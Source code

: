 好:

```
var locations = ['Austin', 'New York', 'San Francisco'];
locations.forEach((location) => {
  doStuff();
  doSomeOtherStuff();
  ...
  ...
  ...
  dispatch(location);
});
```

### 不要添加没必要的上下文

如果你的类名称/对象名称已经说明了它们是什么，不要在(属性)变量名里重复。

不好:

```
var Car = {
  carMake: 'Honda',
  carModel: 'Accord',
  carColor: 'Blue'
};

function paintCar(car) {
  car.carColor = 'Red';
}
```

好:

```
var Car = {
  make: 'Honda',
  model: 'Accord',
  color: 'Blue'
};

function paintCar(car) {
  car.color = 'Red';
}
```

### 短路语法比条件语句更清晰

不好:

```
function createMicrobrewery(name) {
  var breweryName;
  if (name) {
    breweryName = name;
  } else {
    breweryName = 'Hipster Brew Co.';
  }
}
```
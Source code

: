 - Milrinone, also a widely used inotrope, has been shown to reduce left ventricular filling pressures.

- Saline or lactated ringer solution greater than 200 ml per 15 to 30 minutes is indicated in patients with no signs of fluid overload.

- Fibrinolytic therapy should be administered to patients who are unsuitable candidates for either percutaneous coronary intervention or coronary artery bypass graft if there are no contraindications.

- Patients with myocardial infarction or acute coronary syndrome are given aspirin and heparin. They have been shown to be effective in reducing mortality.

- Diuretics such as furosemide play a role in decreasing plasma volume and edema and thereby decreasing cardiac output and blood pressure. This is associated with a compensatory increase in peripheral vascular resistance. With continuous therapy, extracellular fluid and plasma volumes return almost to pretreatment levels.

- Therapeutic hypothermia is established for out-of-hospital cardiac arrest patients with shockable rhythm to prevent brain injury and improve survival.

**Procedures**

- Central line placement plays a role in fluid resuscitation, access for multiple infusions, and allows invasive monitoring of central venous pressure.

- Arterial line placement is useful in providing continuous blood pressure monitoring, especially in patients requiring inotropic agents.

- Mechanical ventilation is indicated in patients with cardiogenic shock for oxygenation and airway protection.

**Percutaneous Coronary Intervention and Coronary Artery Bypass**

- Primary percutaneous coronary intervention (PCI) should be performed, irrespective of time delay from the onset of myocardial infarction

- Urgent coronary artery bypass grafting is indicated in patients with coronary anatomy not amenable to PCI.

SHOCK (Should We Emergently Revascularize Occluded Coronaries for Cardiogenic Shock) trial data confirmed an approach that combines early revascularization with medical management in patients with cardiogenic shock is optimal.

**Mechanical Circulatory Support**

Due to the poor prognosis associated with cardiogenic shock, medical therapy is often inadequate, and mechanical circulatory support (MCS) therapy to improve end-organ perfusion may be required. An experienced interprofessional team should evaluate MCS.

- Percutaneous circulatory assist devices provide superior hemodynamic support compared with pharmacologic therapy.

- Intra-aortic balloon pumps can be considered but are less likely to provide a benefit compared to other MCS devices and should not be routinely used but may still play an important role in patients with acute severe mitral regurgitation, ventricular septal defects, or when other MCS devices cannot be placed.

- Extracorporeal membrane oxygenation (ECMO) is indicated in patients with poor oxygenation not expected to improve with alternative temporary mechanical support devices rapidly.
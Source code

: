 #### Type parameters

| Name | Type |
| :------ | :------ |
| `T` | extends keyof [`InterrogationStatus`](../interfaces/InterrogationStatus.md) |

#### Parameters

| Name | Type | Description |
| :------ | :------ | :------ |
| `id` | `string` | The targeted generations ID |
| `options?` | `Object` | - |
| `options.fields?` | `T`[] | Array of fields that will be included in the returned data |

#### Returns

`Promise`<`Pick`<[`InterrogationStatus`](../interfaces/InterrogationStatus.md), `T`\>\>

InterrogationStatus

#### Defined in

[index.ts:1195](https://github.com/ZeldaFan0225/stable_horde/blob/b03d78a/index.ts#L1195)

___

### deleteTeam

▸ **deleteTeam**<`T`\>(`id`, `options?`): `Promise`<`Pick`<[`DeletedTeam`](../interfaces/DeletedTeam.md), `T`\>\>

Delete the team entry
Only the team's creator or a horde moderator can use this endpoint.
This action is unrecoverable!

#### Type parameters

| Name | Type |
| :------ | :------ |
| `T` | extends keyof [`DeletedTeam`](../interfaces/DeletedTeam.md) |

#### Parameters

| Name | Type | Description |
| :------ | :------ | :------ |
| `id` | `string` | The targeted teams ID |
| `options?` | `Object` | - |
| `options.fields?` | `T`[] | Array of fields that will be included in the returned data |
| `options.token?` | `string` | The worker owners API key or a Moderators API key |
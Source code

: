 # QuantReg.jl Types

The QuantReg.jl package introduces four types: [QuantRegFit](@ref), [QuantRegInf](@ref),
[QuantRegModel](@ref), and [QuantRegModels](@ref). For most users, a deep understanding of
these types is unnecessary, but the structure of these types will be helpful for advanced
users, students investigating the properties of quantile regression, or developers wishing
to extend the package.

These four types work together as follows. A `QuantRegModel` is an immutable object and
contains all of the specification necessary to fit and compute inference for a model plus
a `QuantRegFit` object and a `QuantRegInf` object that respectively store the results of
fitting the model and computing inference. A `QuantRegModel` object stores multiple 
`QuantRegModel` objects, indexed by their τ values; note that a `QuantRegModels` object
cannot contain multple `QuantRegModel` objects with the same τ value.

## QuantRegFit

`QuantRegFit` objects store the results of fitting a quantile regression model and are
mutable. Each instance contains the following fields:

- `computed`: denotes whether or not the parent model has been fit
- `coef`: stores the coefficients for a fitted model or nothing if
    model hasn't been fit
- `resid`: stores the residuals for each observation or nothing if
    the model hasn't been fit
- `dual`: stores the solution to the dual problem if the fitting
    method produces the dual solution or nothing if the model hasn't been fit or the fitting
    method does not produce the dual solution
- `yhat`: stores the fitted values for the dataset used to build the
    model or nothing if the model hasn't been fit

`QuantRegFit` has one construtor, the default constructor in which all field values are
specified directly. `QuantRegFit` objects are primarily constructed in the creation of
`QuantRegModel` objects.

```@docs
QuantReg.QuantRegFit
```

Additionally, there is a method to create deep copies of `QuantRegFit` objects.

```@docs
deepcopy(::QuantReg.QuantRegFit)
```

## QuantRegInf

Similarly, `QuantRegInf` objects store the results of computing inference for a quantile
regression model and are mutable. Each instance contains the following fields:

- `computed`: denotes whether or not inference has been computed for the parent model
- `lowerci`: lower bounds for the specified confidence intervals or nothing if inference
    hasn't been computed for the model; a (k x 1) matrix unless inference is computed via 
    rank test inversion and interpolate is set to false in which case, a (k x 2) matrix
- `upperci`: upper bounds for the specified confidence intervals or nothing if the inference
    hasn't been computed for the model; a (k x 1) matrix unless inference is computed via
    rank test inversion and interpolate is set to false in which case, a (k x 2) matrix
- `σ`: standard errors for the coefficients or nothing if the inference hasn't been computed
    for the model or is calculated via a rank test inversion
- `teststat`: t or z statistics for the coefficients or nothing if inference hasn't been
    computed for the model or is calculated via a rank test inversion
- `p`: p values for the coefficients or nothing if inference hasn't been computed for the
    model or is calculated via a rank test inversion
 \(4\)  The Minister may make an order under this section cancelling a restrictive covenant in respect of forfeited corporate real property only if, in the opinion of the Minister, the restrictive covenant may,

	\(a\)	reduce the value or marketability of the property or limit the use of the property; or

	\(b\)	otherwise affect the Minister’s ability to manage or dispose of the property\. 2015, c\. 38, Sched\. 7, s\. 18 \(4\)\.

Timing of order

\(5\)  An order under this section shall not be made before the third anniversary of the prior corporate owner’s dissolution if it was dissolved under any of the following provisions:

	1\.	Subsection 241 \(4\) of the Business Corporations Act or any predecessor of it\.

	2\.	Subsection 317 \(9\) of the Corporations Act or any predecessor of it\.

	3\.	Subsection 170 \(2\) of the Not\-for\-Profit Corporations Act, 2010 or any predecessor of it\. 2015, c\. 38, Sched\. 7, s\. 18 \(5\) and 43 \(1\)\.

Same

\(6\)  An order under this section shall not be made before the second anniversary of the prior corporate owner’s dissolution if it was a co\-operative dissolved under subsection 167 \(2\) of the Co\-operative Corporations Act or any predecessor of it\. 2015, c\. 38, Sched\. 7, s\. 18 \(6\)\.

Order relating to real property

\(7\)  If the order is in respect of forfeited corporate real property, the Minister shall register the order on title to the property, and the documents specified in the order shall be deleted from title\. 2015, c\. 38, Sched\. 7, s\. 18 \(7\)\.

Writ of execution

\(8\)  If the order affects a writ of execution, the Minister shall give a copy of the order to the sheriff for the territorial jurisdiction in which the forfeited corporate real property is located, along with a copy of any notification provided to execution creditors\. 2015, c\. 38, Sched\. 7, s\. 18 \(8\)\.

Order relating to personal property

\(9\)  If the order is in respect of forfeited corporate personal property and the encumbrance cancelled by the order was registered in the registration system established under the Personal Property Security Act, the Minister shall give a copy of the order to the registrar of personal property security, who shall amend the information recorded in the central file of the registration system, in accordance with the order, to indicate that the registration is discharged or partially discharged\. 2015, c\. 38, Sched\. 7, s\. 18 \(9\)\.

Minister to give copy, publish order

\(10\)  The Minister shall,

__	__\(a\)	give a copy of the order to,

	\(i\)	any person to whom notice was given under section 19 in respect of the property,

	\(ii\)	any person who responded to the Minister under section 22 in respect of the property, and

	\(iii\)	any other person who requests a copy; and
* * * *
Count the lines of these entries that hold the string "QuantRegFit", and give only that number.

9